Juxtaposed with the quintet’s adventures—which include some creepy interaction with a swinging couple next door (Demi Moore and Ty Burrell)—are the bumbling efforts of Peter, who’s convinced that Jess has called off the wedding, to drive from South Carolina to Miami nonstop to persuade her to change her mind. This section of the picture is even weirder than the main plot, portraying the prospective groom and his friends as the very antithesis of macho, having a bachelor party (a wine-tasting) that’s as sedate as Jess’s is raucous. It also involves Peter adopting what’s called the “sad astronaut” technique to get to Florida as quickly as possible, which in turn leads to a strange encounter with a cop and an even stranger one with a couple of guys at a truck stop. In theory there’s some justification to this gender-reverse tactic, which should make men as queasy as women are when they see how they’re treated in male-centered raunch-fests. In practice, though, watching a man whoring himself is no less squirm-inducing than watching a woman do so.

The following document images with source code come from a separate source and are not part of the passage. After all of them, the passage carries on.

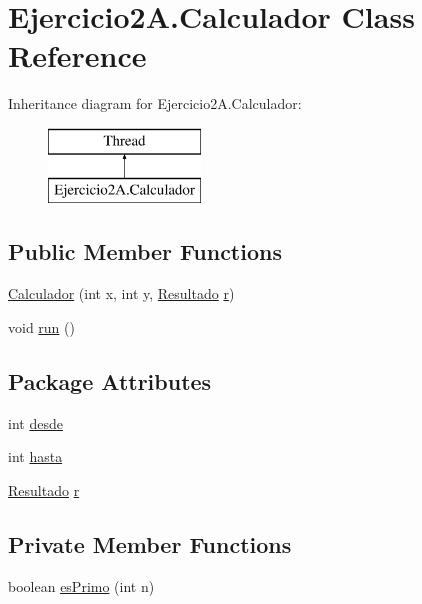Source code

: \hypertarget{class_ejercicio2_a_1_1_calculador}{}\section{Ejercicio2\+A.\+Calculador Class Reference}
\label{class_ejercicio2_a_1_1_calculador}
Inheritance diagram for Ejercicio2\+A.\+Calculador\+:\begin{figure}[H]
\begin{center}
\leavevmode
\includegraphics[height=2.000000cm]{class_ejercicio2_a_1_1_calculador}
\end{center}
\end{figure}
\subsection*{Public Member Functions}
\begin{DoxyCompactItemize}
\item 
\mbox{\hyperlink{class_ejercicio2_a_1_1_calculador_aa26e86c9fd5acc5286690755c902a730}{Calculador}} (int x, int y, \mbox{\hyperlink{class_ejercicio2_a_1_1_resultado}{Resultado}} \mbox{\hyperlink{class_ejercicio2_a_1_1_calculador_aca421155f90fac2acf41c69639bbd940}{r}})
\item 
void \mbox{\hyperlink{class_ejercicio2_a_1_1_calculador_a08d293ab17364b4114ef07762e29dc27}{run}} ()
\end{DoxyCompactItemize}
\subsection*{Package Attributes}
\begin{DoxyCompactItemize}
\item 
int \mbox{\hyperlink{class_ejercicio2_a_1_1_calculador_a6ebfdfea1d0c6653247acb86c26a1074}{desde}}
\item 
int \mbox{\hyperlink{class_ejercicio2_a_1_1_calculador_adf1394308939996bb06ea2f9aaedb9ca}{hasta}}
\item 
\mbox{\hyperlink{class_ejercicio2_a_1_1_resultado}{Resultado}} \mbox{\hyperlink{class_ejercicio2_a_1_1_calculador_aca421155f90fac2acf41c69639bbd940}{r}}
\end{DoxyCompactItemize}
\subsection*{Private Member Functions}
\begin{DoxyCompactItemize}
\item 
boolean \mbox{\hyperlink{class_ejercicio2_a_1_1_calculador_a6036c26ba5a2d108d6316dc3ad2c52d2}{es\+Primo}} (int n)
\end{DoxyCompactItemize}


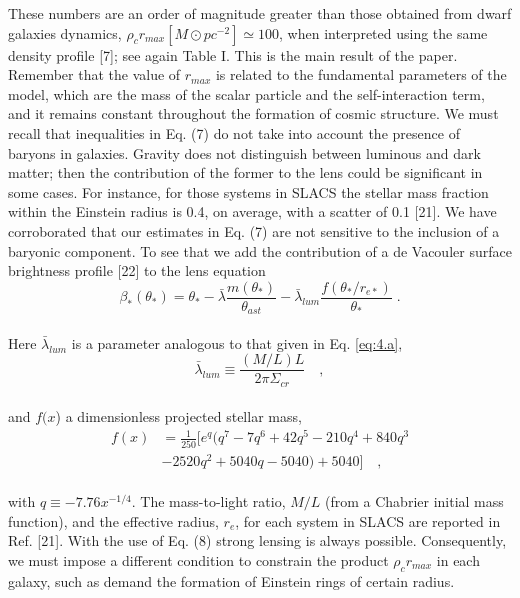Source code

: \documentclass[letterpaper,10pt]{article}
\begin{document}
\begin{multicols}{2}
{These numbers are an order of magnitude greater than those obtained from dwarf galaxies dynamics, $\rho_c r_{max}[M\odot pc^{-2}] \simeq 100$, when interpreted using the same density profile [7]; see again Table I. This is the main result of the paper. Remember that the value of $r_{max}$ is related to the fundamental parameters of the model, which are the mass of the scalar particle and the self-interaction term, and it remains constant throughout the formation of cosmic structure. We must recall that inequalities in Eq. (7) do not take into account the presence of baryons in galaxies. Gravity does not distinguish between luminous and dark matter; then the contribution of the former to the lens could be significant in some cases. For instance, for those systems in SLACS the stellar mass fraction within the Einstein radius is 0.4, on average, with a scatter of 0.1 [21].
We have corroborated that our estimates in Eq. (7) are not sensitive to the inclusion of a baryonic component. To see that we add the contribution of a de Vacouler
surface brightness profile [22] to the lens equation
\begin{equation}
\tag{8a}
\label{eq:8a}
\beta_{\ast}(\theta_{\ast})=\theta_{\ast} - \bar{\lambda}\frac{m(\theta_{\ast})}{\theta_{ast}} - \bar{\lambda}_{lum} \frac{f(\theta_{\ast}/r_{e \ast})}{\theta_{\ast}} \; .
\end{equation}
\\
Here $\bar{\lambda}_{lum}$ is a parameter analogous to that given in Eq. \eqref{eq:4.a},
\begin{equation}
\tag{8b}
\label{eq:8b}
\bar{\lambda}_{lum} \equiv \frac{(M/L)L}{2\pi \Sigma_{cr}} \quad ,
\end{equation}
\\
and $f(x$) a dimensionless projected stellar mass,
\begin{equation}
\tag{8c}
\begin{split}
\label{eq:8c}
f (x) & =  \frac{1}{250} [e^q(q^7-7q^6+42q^5-210q^4+840q^3 \\
& -2520q^2+5040q-5040)+5040]  \quad ,
\end{split}
\end{equation}
\\
with $q \equiv -7.76 x^{-1/4} $. The mass-to-light ratio, $M/L$ (from a Chabrier initial mass function), and the effective radius, $r_e$, for each system in SLACS are reported in Ref. [21]. With the use of Eq. (8) strong lensing is always possible. Consequently, we must impose a different condition to constrain the product  $\rho_{c}r_{max}$ in each galaxy, such as demand the formation of Einstein rings of certain radius.\\
}
\end{multicols}
\end{document}
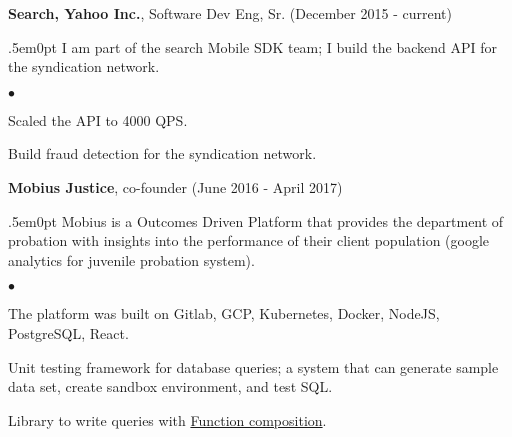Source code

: \documentclass[margin, line, 10pt]{res}
\newenvironment{list2}{
  \begin{list}{$\bullet$}{%
      \setlength{\itemsep}{0in}
      \setlength{\parsep}{0in} \setlength{\parskip}{0in}
      \setlength{\topsep}{0in} \setlength{\partopsep}{0in}
      \setlength{\leftmargin}{0.2in}}}{\end{list}}
\begin{document}
\begin{resume}
{\Large {\bf Search, Yahoo Inc.}}, Software Dev Eng, Sr. (December 2015 - current)\\
\begin{adjustwidth}{.5em}{0pt}
  \vspace{-.1cm}
  I am part of the search Mobile SDK team; I build the backend API for the syndication network.
  \begin{list2}
  \vspace{.2cm}
  \item Scaled the API to 4000 QPS.
  \item Build fraud detection for the syndication network.
  \end{list2}
  \vspace{.05cm}

\end{adjustwidth}
\vspace{.05cm}

{\Large {\bf Mobius Justice}}, co-founder (June 2016 - April 2017)\\
\begin{adjustwidth}{.5em}{0pt}
  \vspace{-.1cm}
  Mobius is a Outcomes Driven Platform that provides the department of probation with
  insights into the performance of their client population (google analytics for juvenile probation system).

  \begin{list2}
  \vspace{.2cm}
  \item The platform was built on Gitlab, GCP, Kubernetes, Docker, NodeJS, PostgreSQL, React.
  \item Unit testing framework for database queries; a system that can generate sample data set, create sandbox environment, and test SQL.
  \item Library to write queries with \href{https://en.wikipedia.org/wiki/Function_composition_(computer_science)}{Function composition}.
  \end{list2}
  \vspace{.05cm}

\end{adjustwidth}
\vspace{.05cm}


\end{resume}
\end{document}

Johansson is more animated here than she’s been in a while onscreen, but your ability to enjoy “Rough Night” will mostly depend on your tolerance for the shtick of McKinnon and Bell. The former is actually funny in spurts, because she’s crafted a new character whose over-the-top Australian zaniness is something we’ve not seen from her before. Bell, on the other hand, is pretty much doing what she has in the past, and since Alice is a stock figure—the chubby, needy friend with a possessive streak and a pushy persona—there’s no sense of inventiveness to latch onto, nor much inclination to respond when the moment inevitably comes when we’re asked to understand her loneliness and sympathize with her empty life. (Alice even has a mother afflicted with Alzheimer’s to care for, we’re told off-the-cuff.) Glazer and Kravitz, meanwhile, are shunted into secondary roles, with the former one-note and the latter saddled with a plot thread involving Moore and Burrell that’s more unpleasant than amusing. Downs flings himself heedlessly into the part of Jess’ nebbishy boyfriend, and his natural innocence makes some of the tasteless material he has to deal with more palatable than you might expect, but that’s all relative. The craft contributions are adequate but little more, with Dominic Lewis’ score notable for trying to add punch to the slower moments.
The titular adjective is appropriate, because in the end the movie is a patchy assemblage of familiar “girls gone wild” shtick, weighed down by a dark twist that ultimately proves inconsequential and glib observations about female friendship.